** Entries provided follows **

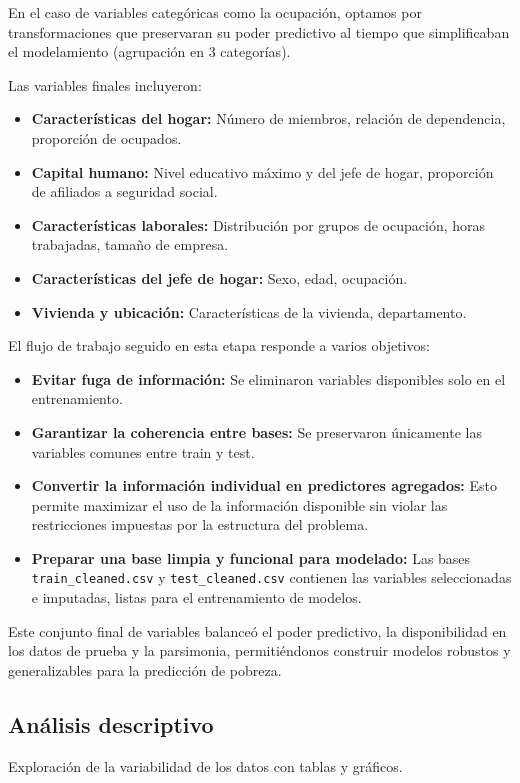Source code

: \documentclass[12pt,a4paper,onecolumn]{article}
\begin{document}
En el caso de variables categóricas como la ocupación, optamos por transformaciones que preservaran su poder predictivo al tiempo que simplificaban el modelamiento (agrupación en 3 categorías).

Las variables finales incluyeron:
\begin{itemize}
    \item \textbf{Características del hogar:} Número de miembros, relación de dependencia, proporción de ocupados.
    \item \textbf{Capital humano:} Nivel educativo máximo y del jefe de hogar, proporción de afiliados a seguridad social.
    \item \textbf{Características laborales:} Distribución por grupos de ocupación, horas trabajadas, tamaño de empresa.
    \item \textbf{Características del jefe de hogar:} Sexo, edad, ocupación.
    \item \textbf{Vivienda y ubicación:} Características de la vivienda, departamento.
\end{itemize}

El flujo de trabajo seguido en esta etapa responde a varios objetivos:

\begin{itemize}
    \item \textbf{Evitar fuga de información:} Se eliminaron variables disponibles solo en el entrenamiento.
    \item \textbf{Garantizar la coherencia entre bases:} Se preservaron únicamente las variables comunes entre train y test.
    \item \textbf{Convertir la información individual en predictores agregados:} Esto permite maximizar el uso de la información disponible sin violar las restricciones impuestas por la estructura del problema.
    \item \textbf{Preparar una base limpia y funcional para modelado:} Las bases \texttt{train\_cleaned.csv} y \texttt{test\_cleaned.csv} contienen las variables seleccionadas e imputadas, listas para el entrenamiento de modelos.
\end{itemize}

Este conjunto final de variables balanceó el poder predictivo, la disponibilidad en los datos de prueba y la parsimonia, permitiéndonos construir modelos robustos y generalizables para la predicción de pobreza.

\subsection{Análisis descriptivo}
Exploración de la variabilidad de los datos con tablas y gráficos.
\end{document}
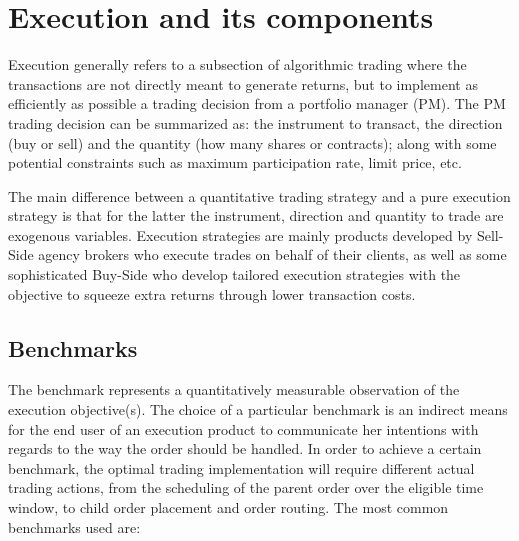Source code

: \section{Execution and its components}

Execution generally refers to a subsection of algorithmic trading where the transactions are not directly meant to generate returns, but to implement as efficiently as possible a trading decision from a portfolio manager (PM). The PM trading decision can be summarized as: the instrument to transact, the direction (buy or sell) and the quantity (how many shares or contracts); along with some potential constraints such as maximum participation rate, limit price, etc.

The main difference between a quantitative trading strategy and a pure execution strategy is that for the latter the instrument, direction and quantity to trade are exogenous variables. Execution strategies are mainly products developed by Sell-Side agency brokers who execute trades on behalf of their clients, as well as some sophisticated Buy-Side who develop tailored execution strategies with the objective to squeeze extra returns through lower transaction costs.

\subsection{Benchmarks}

The benchmark represents a quantitatively measurable observation of the execution objective(s). The choice of a particular benchmark is an indirect means for the end user of an execution product to communicate her intentions with regards to the way the order should be handled. In order to achieve a certain benchmark, the optimal trading implementation will require different actual trading actions, from the scheduling of the parent order over the eligible time window, to child order placement and order routing. The most common benchmarks used are:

** End of Entries provided **

Task item — Here the job is to repeat the entries verbatim while leaving all pictures out.

Answer for the task —
Source code

: \documentclass[12pt,a4paper,onecolumn]{article}
\begin{document}
En el caso de variables categóricas como la ocupación, optamos por transformaciones que preservaran su poder predictivo al tiempo que simplificaban el modelamiento (agrupación en 3 categorías).

Las variables finales incluyeron:
\begin{itemize}
    \item \textbf{Características del hogar:} Número de miembros, relación de dependencia, proporción de ocupados.
    \item \textbf{Capital humano:} Nivel educativo máximo y del jefe de hogar, proporción de afiliados a seguridad social.
    \item \textbf{Características laborales:} Distribución por grupos de ocupación, horas trabajadas, tamaño de empresa.
    \item \textbf{Características del jefe de hogar:} Sexo, edad, ocupación.
    \item \textbf{Vivienda y ubicación:} Características de la vivienda, departamento.
\end{itemize}

El flujo de trabajo seguido en esta etapa responde a varios objetivos:

\begin{itemize}
    \item \textbf{Evitar fuga de información:} Se eliminaron variables disponibles solo en el entrenamiento.
    \item \textbf{Garantizar la coherencia entre bases:} Se preservaron únicamente las variables comunes entre train y test.
    \item \textbf{Convertir la información individual en predictores agregados:} Esto permite maximizar el uso de la información disponible sin violar las restricciones impuestas por la estructura del problema.
    \item \textbf{Preparar una base limpia y funcional para modelado:} Las bases \texttt{train\_cleaned.csv} y \texttt{test\_cleaned.csv} contienen las variables seleccionadas e imputadas, listas para el entrenamiento de modelos.
\end{itemize}

Este conjunto final de variables balanceó el poder predictivo, la disponibilidad en los datos de prueba y la parsimonia, permitiéndonos construir modelos robustos y generalizables para la predicción de pobreza.

\subsection{Análisis descriptivo}
Exploración de la variabilidad de los datos con tablas y gráficos.
\end{document}
Source code

: \section{Execution and its components}

Execution generally refers to a subsection of algorithmic trading where the transactions are not directly meant to generate returns, but to implement as efficiently as possible a trading decision from a portfolio manager (PM). The PM trading decision can be summarized as: the instrument to transact, the direction (buy or sell) and the quantity (how many shares or contracts); along with some potential constraints such as maximum participation rate, limit price, etc.

The main difference between a quantitative trading strategy and a pure execution strategy is that for the latter the instrument, direction and quantity to trade are exogenous variables. Execution strategies are mainly products developed by Sell-Side agency brokers who execute trades on behalf of their clients, as well as some sophisticated Buy-Side who develop tailored execution strategies with the objective to squeeze extra returns through lower transaction costs.

\subsection{Benchmarks}

The benchmark represents a quantitatively measurable observation of the execution objective(s). The choice of a particular benchmark is an indirect means for the end user of an execution product to communicate her intentions with regards to the way the order should be handled. In order to achieve a certain benchmark, the optimal trading implementation will require different actual trading actions, from the scheduling of the parent order over the eligible time window, to child order placement and order routing. The most common benchmarks used are:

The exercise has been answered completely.